Given information Block Start
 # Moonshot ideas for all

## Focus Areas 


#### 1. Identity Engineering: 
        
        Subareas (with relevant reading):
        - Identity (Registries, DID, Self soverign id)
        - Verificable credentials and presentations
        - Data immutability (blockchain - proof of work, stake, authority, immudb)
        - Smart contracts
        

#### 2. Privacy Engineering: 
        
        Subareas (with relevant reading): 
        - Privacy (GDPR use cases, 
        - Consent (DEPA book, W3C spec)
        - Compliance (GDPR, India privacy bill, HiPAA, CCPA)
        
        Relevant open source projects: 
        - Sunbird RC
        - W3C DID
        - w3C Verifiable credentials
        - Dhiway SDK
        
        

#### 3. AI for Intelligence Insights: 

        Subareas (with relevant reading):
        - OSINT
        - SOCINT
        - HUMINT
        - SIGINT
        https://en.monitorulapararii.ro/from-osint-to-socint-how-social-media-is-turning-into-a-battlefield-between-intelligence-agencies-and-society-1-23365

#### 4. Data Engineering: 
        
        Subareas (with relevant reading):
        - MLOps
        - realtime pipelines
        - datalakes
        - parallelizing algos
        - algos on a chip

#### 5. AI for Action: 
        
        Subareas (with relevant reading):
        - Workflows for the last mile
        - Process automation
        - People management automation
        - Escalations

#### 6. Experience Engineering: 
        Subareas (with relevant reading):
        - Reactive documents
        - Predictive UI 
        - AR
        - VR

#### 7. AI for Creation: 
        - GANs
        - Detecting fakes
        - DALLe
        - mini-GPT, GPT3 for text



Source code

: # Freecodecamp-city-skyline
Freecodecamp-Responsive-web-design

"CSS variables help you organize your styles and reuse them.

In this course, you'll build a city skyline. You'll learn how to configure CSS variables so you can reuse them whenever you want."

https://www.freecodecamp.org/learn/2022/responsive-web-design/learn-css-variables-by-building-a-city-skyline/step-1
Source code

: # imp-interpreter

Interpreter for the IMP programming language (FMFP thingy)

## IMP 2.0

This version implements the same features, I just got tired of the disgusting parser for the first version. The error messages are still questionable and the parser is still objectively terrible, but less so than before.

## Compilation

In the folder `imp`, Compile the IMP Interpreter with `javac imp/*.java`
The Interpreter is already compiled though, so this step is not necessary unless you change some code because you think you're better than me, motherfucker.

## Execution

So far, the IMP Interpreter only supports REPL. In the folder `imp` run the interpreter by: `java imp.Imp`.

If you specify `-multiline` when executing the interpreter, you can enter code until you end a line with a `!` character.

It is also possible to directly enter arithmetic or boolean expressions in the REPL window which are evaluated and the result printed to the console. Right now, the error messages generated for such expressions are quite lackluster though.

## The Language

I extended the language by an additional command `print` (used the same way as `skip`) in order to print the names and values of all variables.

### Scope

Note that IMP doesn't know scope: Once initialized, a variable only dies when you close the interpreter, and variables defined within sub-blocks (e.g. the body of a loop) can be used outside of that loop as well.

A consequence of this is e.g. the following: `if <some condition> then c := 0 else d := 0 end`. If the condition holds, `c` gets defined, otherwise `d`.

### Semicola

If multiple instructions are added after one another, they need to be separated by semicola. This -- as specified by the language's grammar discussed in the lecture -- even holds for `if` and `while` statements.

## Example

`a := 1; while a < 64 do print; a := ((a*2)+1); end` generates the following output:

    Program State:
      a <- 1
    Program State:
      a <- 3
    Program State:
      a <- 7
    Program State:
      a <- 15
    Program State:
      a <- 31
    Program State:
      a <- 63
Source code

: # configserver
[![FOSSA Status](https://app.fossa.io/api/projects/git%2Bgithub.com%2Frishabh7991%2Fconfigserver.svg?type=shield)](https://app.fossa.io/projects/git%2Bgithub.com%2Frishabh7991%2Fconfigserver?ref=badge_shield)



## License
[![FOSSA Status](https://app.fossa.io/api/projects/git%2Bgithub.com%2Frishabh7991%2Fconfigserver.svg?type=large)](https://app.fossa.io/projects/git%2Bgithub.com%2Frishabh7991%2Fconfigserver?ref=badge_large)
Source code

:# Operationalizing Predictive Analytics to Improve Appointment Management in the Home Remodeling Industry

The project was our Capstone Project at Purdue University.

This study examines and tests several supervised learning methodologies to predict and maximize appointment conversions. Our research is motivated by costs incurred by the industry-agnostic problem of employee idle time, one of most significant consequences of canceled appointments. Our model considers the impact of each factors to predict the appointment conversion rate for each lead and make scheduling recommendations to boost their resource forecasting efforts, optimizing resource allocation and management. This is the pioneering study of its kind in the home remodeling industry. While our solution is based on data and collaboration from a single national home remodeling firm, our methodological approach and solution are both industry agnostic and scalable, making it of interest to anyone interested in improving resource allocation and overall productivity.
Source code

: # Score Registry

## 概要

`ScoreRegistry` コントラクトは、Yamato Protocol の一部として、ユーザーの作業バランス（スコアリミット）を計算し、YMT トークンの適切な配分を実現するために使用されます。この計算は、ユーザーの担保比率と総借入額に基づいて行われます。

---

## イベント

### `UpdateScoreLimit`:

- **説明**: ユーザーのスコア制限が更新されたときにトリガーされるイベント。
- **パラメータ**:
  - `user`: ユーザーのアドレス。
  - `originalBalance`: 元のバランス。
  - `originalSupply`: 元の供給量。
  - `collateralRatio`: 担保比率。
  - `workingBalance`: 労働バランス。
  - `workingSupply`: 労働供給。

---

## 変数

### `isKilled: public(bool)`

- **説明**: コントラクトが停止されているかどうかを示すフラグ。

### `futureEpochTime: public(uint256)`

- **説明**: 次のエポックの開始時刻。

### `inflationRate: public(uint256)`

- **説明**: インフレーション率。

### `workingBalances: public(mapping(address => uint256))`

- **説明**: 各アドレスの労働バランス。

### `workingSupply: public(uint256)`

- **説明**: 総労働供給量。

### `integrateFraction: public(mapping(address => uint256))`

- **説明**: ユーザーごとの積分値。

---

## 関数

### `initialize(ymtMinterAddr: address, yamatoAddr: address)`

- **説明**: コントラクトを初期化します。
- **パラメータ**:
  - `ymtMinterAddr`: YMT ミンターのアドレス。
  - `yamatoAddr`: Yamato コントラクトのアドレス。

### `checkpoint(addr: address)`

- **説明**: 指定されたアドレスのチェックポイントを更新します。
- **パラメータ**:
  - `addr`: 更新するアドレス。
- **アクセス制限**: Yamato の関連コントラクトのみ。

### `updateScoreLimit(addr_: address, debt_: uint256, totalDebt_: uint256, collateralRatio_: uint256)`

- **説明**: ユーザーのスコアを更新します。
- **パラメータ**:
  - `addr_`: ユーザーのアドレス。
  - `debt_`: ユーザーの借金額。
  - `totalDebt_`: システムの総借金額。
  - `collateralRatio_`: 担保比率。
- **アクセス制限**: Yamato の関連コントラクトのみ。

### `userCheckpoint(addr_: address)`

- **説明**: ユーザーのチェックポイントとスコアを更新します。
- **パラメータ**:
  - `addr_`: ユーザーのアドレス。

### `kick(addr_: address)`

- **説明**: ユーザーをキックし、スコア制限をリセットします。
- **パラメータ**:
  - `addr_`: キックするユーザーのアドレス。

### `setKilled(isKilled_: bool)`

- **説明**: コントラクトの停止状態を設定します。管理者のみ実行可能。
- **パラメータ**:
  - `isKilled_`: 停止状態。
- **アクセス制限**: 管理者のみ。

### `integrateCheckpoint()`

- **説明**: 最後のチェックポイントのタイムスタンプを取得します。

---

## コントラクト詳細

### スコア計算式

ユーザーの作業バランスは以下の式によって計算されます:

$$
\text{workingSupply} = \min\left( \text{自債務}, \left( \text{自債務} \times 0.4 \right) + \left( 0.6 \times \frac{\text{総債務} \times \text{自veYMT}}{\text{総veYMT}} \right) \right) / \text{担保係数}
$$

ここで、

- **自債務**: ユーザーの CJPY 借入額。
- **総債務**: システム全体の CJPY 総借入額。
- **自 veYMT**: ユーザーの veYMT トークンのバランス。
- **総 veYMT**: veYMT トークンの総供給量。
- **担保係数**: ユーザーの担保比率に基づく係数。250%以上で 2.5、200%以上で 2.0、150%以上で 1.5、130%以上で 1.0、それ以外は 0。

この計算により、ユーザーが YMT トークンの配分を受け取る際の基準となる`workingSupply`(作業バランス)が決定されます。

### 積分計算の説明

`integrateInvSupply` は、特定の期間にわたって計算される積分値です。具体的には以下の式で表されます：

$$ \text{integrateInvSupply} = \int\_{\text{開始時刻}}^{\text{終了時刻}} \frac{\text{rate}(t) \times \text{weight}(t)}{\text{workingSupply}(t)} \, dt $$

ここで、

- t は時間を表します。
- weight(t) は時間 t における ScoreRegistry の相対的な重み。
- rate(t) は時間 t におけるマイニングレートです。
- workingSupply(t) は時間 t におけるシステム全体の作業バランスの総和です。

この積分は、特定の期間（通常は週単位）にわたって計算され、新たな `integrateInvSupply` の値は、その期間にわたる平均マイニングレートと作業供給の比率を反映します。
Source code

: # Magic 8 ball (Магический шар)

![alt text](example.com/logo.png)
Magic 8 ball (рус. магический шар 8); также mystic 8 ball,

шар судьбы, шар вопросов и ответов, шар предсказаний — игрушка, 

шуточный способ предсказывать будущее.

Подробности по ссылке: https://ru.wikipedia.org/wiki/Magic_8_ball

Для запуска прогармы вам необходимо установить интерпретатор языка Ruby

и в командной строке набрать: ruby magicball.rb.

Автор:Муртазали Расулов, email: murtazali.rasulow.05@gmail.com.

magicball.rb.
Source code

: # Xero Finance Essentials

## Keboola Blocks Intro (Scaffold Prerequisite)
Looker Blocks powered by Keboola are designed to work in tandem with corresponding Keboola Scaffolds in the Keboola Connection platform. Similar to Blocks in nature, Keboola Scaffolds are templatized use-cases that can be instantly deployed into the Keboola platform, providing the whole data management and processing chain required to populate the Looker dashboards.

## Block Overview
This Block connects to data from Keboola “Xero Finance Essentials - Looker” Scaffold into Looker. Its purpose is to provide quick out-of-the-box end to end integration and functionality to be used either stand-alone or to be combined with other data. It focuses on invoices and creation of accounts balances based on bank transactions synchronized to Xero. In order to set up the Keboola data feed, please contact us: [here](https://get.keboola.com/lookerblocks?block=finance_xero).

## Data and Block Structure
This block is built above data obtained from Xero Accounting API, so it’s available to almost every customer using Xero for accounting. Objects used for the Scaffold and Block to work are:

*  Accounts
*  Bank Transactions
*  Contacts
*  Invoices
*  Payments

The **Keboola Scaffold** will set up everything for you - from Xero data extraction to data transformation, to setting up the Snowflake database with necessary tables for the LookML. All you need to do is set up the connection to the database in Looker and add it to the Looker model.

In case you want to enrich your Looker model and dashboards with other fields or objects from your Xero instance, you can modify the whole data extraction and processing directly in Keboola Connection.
Given information Block End
What you need to do: Copy out the lines above word for word, stopping after the line containing "- Consent (DEPA book, W3C spec)".

Your response:
 # Moonshot ideas for all

## Focus Areas 


#### 1. Identity Engineering: 
        
        Subareas (with relevant reading):
        - Identity (Registries, DID, Self soverign id)
        - Verificable credentials and presentations
        - Data immutability (blockchain - proof of work, stake, authority, immudb)
        - Smart contracts
        

#### 2. Privacy Engineering: 
        
        Subareas (with relevant reading): 
        - Privacy (GDPR use cases, 
        - Consent (DEPA book, W3C spec)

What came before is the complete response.